I thought making a new question thread would be unnecessary so here's the edit - Okay, now I understand about the charge distribution , but another thing keeps bugging me-

If the outer side of the annulus was grounded, the charge from outer surface would get drained but the inner surface won't as it is bound by the positive charge at the center. What will happen when the "outer" surface of the mobius strip is grounded?

Answer 1

So in the first case, when talk about a plain circular ring, I assume you mean an annular ring, with a well defined inner radius and a different well defined out radius. With a positive charge at the center of the annular ring, positive charges will be repelled outward and negative charges attracted inward.

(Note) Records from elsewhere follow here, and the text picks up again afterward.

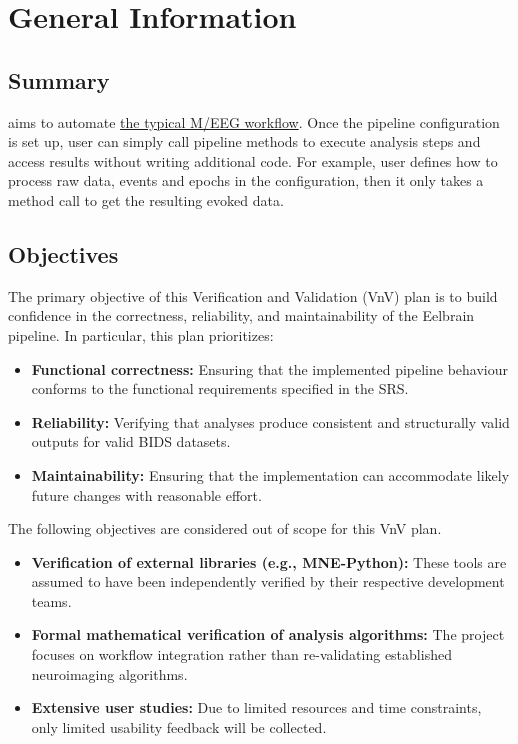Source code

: \documentclass[12pt, titlepage]{article}
\begin{document}
\section{General Information}




\subsection{Summary}


\progname{} aims to automate \href{https://mne.tools/stable/documentation/cookbook.html}{the typical M/EEG workflow}. Once the pipeline configuration is set up, user can simply call pipeline methods to execute analysis steps and access results without writing additional code. For example, user defines how to process raw data, events and epochs in the configuration, then it only takes a method call to get the resulting evoked data.




\subsection{Objectives}


The primary objective of this Verification and Validation (VnV) plan is to build confidence in the correctness, reliability, and maintainability of the Eelbrain pipeline. In particular, this plan prioritizes:


\begin{itemize}
    \item \textbf{Functional correctness:} Ensuring that the implemented pipeline behaviour conforms to the functional requirements specified in the SRS.
    \item \textbf{Reliability:} Verifying that analyses produce consistent and structurally valid outputs for valid BIDS datasets.
    \item \textbf{Maintainability:} Ensuring that the implementation can accommodate likely future changes with reasonable effort.
\end{itemize}


\noindent The following objectives are considered out of scope for this VnV plan.


\begin{itemize}
    \item \textbf{Verification of external libraries (e.g., MNE-Python):} These tools are assumed to have been independently verified by their respective development teams.
    \item \textbf{Formal mathematical verification of analysis algorithms:} The project focuses on workflow integration rather than re-validating established neuroimaging algorithms.
    \item \textbf{Extensive user studies:} Due to limited resources and time constraints, only limited usability feedback will be collected.
\end{itemize}
\end{document}
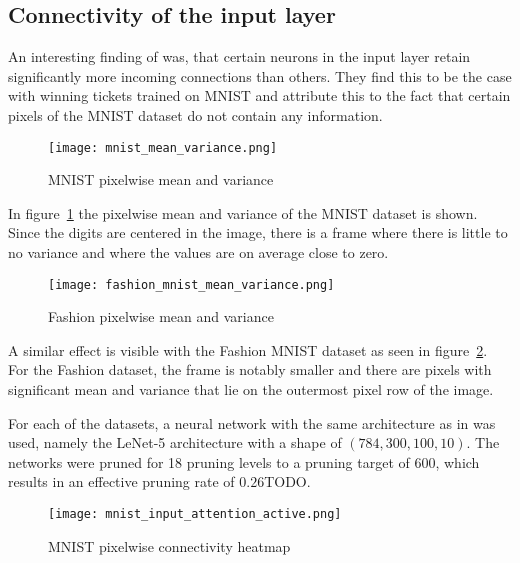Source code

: \subsection{Connectivity of the input layer}
An interesting finding of \textcite{LTH} was, that certain neurons in the input layer retain significantly more incoming connections than others.
They find this to be the case with winning tickets trained on MNIST and attribute this to the fact that certain pixels of the MNIST dataset do not contain any information.
\begin{figure}[ht] %
    \centering \texttt{[image: mnist\_mean\_variance.png]}
    \caption{MNIST pixelwise mean and variance}\label{fig:mnist-input-variance}
\end{figure}

In figure~\ref{fig:mnist-input-variance} the pixelwise mean and variance of the MNIST dataset is shown.
Since the digits are centered in the image, there is a frame where there is little to no variance and where the values are on average close to zero.
\begin{figure}[ht] %
    \centering \texttt{[image: fashion\_mnist\_mean\_variance.png]}
    \caption{Fashion pixelwise mean and variance}\label{fig:fashion-input-variance}
\end{figure}

A similar effect is visible with the Fashion MNIST dataset as seen in figure~\ref{fig:fashion-input-variance}.
For the Fashion dataset, the frame is notably smaller and there are pixels with significant mean and variance that lie on the outermost pixel row of the image.

For each of the datasets, a neural network with the same architecture as in \autocite{LTH} was used, namely the LeNet-5 architecture with a shape of $(784,300,100,10)$.
The networks were pruned for 18 pruning levels to a pruning target of $600$, which results in an effective pruning rate of $0.26$TODO.

\begin{figure}[ht] %
    \centering\texttt{[image: mnist\_input\_attention\_active.png]}
    \caption{MNIST pixelwise connectivity heatmap}\label{fig:mnist-heatmap}
\end{figure}

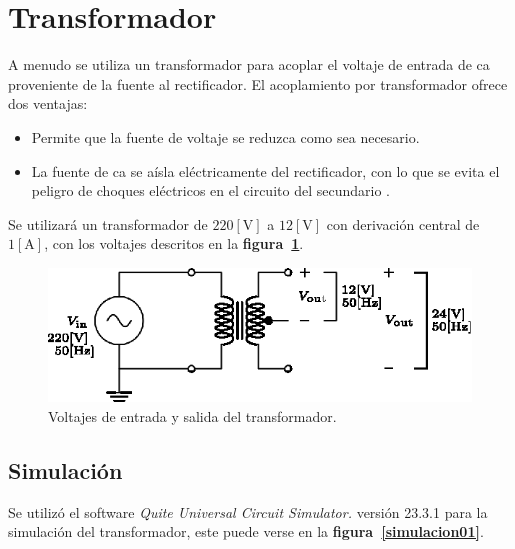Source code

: \section{Transformador}
A menudo se utiliza un transformador para acoplar el voltaje de entrada de ca
proveniente de la fuente al rectificador. El acoplamiento por transformador
ofrece dos ventajas:

\begin{itemize}
    \item Permite que la fuente de voltaje se reduzca como sea necesario.
    \item La fuente de ca se aísla eléctricamente del rectificador, con lo que
        se evita el peligro de choques eléctricos en el circuito del
        secundario \cite{Floyd}.
\end{itemize}

Se utilizará un transformador de $220[\text{V}]$ a $12[\text{V}]$ con derivación
central de $1[\text{A}]$, con los voltajes descritos en la
\textbf{figura~\ref{circuito01}}.

\begin{figure}[!h]
\centering
\includegraphics[scale=1]{diagramas/01.transformador.eps}
\caption{Voltajes de entrada y salida del transformador.}
\label{circuito01}
\end{figure}

\subsection{Simulación}
Se utilizó el software \emph{Quite Universal Circuit Simulator.} versión 23.3.1
para la simulación del transformador, este puede verse en la
\textbf{figura~\ref{simulacion01}}.

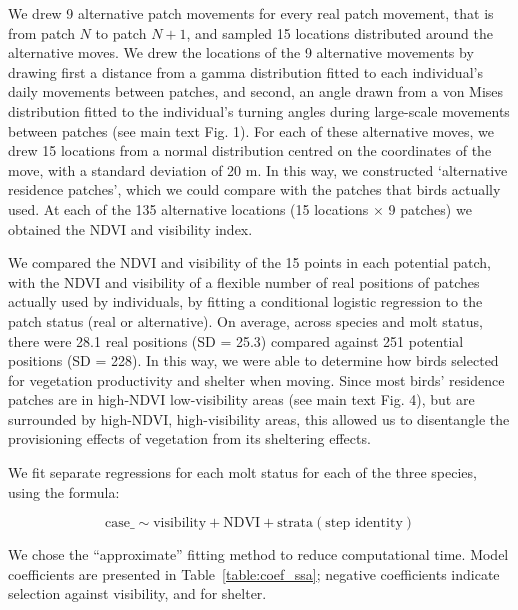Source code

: We drew 9 alternative patch movements for every real patch movement, that is from patch $N$ to patch $N+1$, and sampled 15 locations distributed around the alternative moves.
We drew the locations of the 9 alternative movements by drawing first a distance from a gamma distribution fitted to each individual's daily movements between patches, and second, an angle drawn from a von Mises distribution fitted to the individual's turning angles during large-scale movements between patches (see main text Fig. 1).
For each of these alternative moves, we drew 15 locations from a normal distribution centred on the coordinates of the move, with a standard deviation of 20 m.
In this way, we constructed `alternative residence patches', which we could compare with the patches that birds actually used.
At each of the 135 alternative locations (15 locations $\times$ 9 patches) we obtained the NDVI and visibility index.

We compared the NDVI and visibility of the 15 points in each potential patch, with the NDVI and visibility of a flexible number of real positions of patches actually used by individuals, by fitting a conditional logistic regression to the patch status (real or alternative).
On average, across species and molt status, there were 28.1 real positions (SD = 25.3) compared against 251 potential positions (SD = 228).
In this way, we were able to determine how birds selected for vegetation productivity and shelter when moving.
Since most birds' residence patches are in high-NDVI low-visibility areas (see main text Fig. 4), but are surrounded by high-NDVI, high-visibility areas, this allowed us to disentangle the provisioning effects of vegetation from its sheltering effects.

We fit separate regressions for each molt status for each of the three species, using the formula:
\begin{linenomath*}
$$ \text{case\_} \sim \text{visibility} + \text{NDVI} + \text{strata}(\text{step~identity}) $$
\end{linenomath*}
We chose the ``approximate'' fitting method to reduce computational time.
Model coefficients are presented in Table~\ref{table:coef_ssa}; negative coefficients indicate selection against visibility, and for shelter.

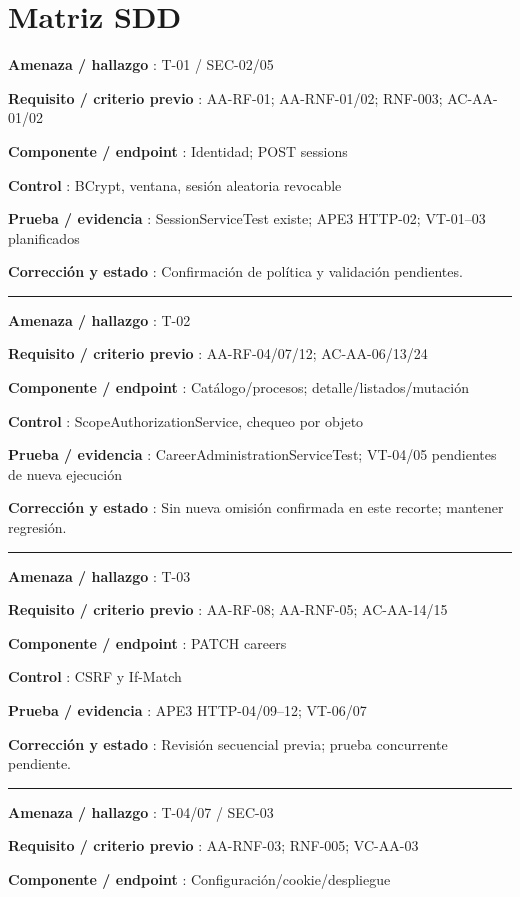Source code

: \documentclass[12pt,a4paper]{report}
\begin{document}
\section{Matriz SDD}\label{AA4-semana-4-anexo1-matriz-sdd}

\textbf{Amenaza / hallazgo }: T-01 / SEC-02/05

\textbf{Requisito / criterio previo }: AA-RF-01; AA-RNF-01/02; RNF-003;
AC-AA-01/02

\textbf{Componente / endpoint }: Identidad; POST sessions

\textbf{Control }: BCrypt, ventana, sesión aleatoria revocable

\textbf{Prueba / evidencia }: SessionServiceTest existe; APE3 HTTP-02;
VT-01--03 planificados

\textbf{Corrección y estado }: Confirmación de política y validación
pendientes.

\medskip\hrule\medskip

\textbf{Amenaza / hallazgo }: T-02

\textbf{Requisito / criterio previo }: AA-RF-04/07/12; AC-AA-06/13/24

\textbf{Componente / endpoint }: Catálogo/procesos;
detalle/listados/mutación

\textbf{Control }: ScopeAuthorizationService, chequeo por objeto

\textbf{Prueba / evidencia }: CareerAdministrationServiceTest; VT-04/05
pendientes de nueva ejecución

\textbf{Corrección y estado }: Sin nueva omisión confirmada en este
recorte; mantener regresión.

\medskip\hrule\medskip

\textbf{Amenaza / hallazgo }: T-03

\textbf{Requisito / criterio previo }: AA-RF-08; AA-RNF-05; AC-AA-14/15

\textbf{Componente / endpoint }: PATCH careers

\textbf{Control }: CSRF y If-Match

\textbf{Prueba / evidencia }: APE3 HTTP-04/09--12; VT-06/07

\textbf{Corrección y estado }: Revisión secuencial previa; prueba
concurrente pendiente.

\medskip\hrule\medskip

\textbf{Amenaza / hallazgo }: T-04/07 / SEC-03

\textbf{Requisito / criterio previo }: AA-RNF-03; RNF-005; VC-AA-03

\textbf{Componente / endpoint }: Configuración/cookie/despliegue
\end{document}
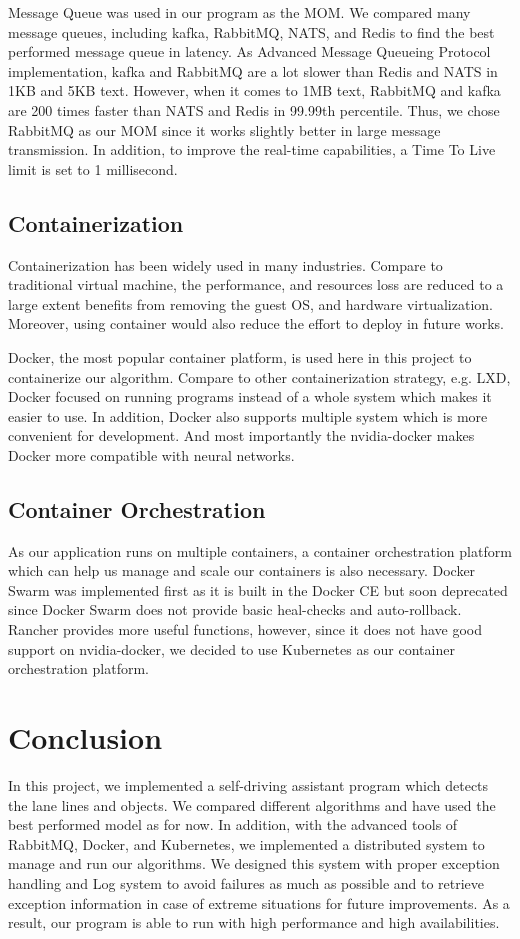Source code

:\documentclass[runningheads]{llncs}
\begin{document}
Message Queue was used in our program as the MOM. We 
compared many message queues, including kafka, RabbitMQ, 
NATS, and Redis to find the best performed message queue 
in latency. As Advanced Message Queueing Protocol 
implementation, kafka and RabbitMQ are a lot slower than 
Redis and NATS in 1KB and 5KB text. However, when it comes
to 1MB text, RabbitMQ and kafka are 200 times faster than 
NATS and Redis in 99.99th percentile. Thus, we chose 
RabbitMQ as our MOM since it works slightly better in large 
message transmission. In addition, to improve the real-time 
capabilities, a Time To Live limit is set to 1 millisecond.


\subsection{Containerization}
Containerization has been widely used in many industries. 
Compare to traditional virtual machine, the performance, 
and resources loss are reduced to a large extent benefits 
from removing the guest OS, and hardware virtualization. 
Moreover, using container would also reduce the effort to 
deploy in future works. 

Docker, the most popular container platform, is used here 
in this project to containerize our algorithm. Compare to 
other containerization strategy, e.g. LXD, Docker focused 
on running programs instead of a whole system which makes 
it easier to use. In addition, Docker also supports multiple 
system which is more convenient for development. And most 
importantly the nvidia-docker makes Docker more compatible 
with neural networks.

\subsection{Container Orchestration}
As our application runs on multiple containers, a container 
orchestration platform which can help us manage and scale 
our containers is also necessary. Docker Swarm was implemented 
first as it is built in the Docker CE but soon deprecated 
since Docker Swarm does not provide basic heal-checks 
and auto-rollback. Rancher provides more useful functions, 
however, since it does not have good support on 
nvidia-docker, we decided to use Kubernetes as our 
container orchestration platform.


\section{Conclusion}
In this project, we implemented a self-driving assistant 
program which detects the lane lines and objects. We 
compared different algorithms and have used the best performed 
model as for now. In addition, with the advanced tools of 
RabbitMQ, Docker, and Kubernetes, we implemented a 
distributed system to manage and run our algorithms. We 
designed this system with proper exception handling and Log 
system to avoid failures as much as possible and to 
retrieve exception information in case of extreme situations 
for future improvements. As a result, our program is able 
to run with high performance and high availabilities. 
\end{document}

Incidentally, not all the positive charge will go to the outside edge, since as more charge builds up there, it becomes energetically less favourable to move another positive charge there. In a 3-D conductor with 2-D surfaces, everything goes to one of the surfaces, but in a 2-D (or lower) conductor (with 1-D surfaces), there's not enough space on the surface, so you can have charge in the 'bulk' of the conductor, away from the edges, as long as the field everywhere in the conductor is zero. (References: [1] R. Friedberg, Am. J. Phys. 61, 1084 (1993), [2] D.J. Griffiths and Y. Li, Am. J. Phy. 64, 706, (1996))

With a mobius strip like the one in your illustration, Even if the concepts of inside and outside are not well defined, you can still talk about distance from the central point charge, and about electric field. Assuming that your mobius strip is made of a conductor, the charge will redistribute themselves until the electric field everywhere inside the material of the conductor is zero. For portions like the right hand portion of the strip in your picture, that means you will have a well defined separation of charge, because the local inner edge is definitely closer than the local outer edge. But on the left hand portion of the strip in your picture, both inner and outer edges are roughly the same distance from the center, so there will not be any separation of charge (there's no point to it, energetically). Being a 2-D conductor, not all the charge will have to be at the edge. So my rough impression is that you will have two 'circles/loops' of charge, one positive and one negative, which are well separated on the right, but converge and merge on the left.

Answer 2

Just answering the second question (since the first was well covered already):

Grounding works the same that it always does - it means there is no longer a constraint that the net charge on the ring is zero. Charges will distribute to minimize energy - if there is a negative charge in the center of the ring, negative charges will try to get as far away as possible. The amount of charge collecting on the "inner" surface (shortest distance to the charge in the middle) will try to cancel out that charge, but since there is no perfect spherical symmetry the charge distribution will not be exactly uniform. However I think that the net charge on ring + point will be zero as before.

Answer 3

I want to respond to your edited question.

Firstly, if your annular ring is a conductor, you don't ground a side, you ground the whole thing (because it is an equipotential surface), and then yes an amount of charge equal to the charge in the center flows away.

For any conductor, there is a charge distribution $\rho_1$ associated with it being charged but with no external charge. And there is a charge distribution $\rho_2$ associated with it being neutral but with an external charge. And finally, when there is an external charge and the conductor is grounded, you take the $\rho_2$ associated with the external charge and take the $\rho_1$ associated with placing an amount of charge equal (and opposite) to the external charge. The sum $\rho_1+\rho_2$ is the charge distribution of the grounded conductor with an external charge.

As for the Möbius strip there is no such thing as an "outer surface" on a Möbius strip, there is a just a surface. But luckily for us you don't ground surfaces, you ground conductors. If you ground the whole Möbius strip, an amount of charge equal to the charge in the center will flow away. Like all conductors the charge distribution is the sum of the charge for a neutral isolated conductor plus as if you'd charged the Möbius strip in isolation due to the amount of charge equal and opposite to the external charge.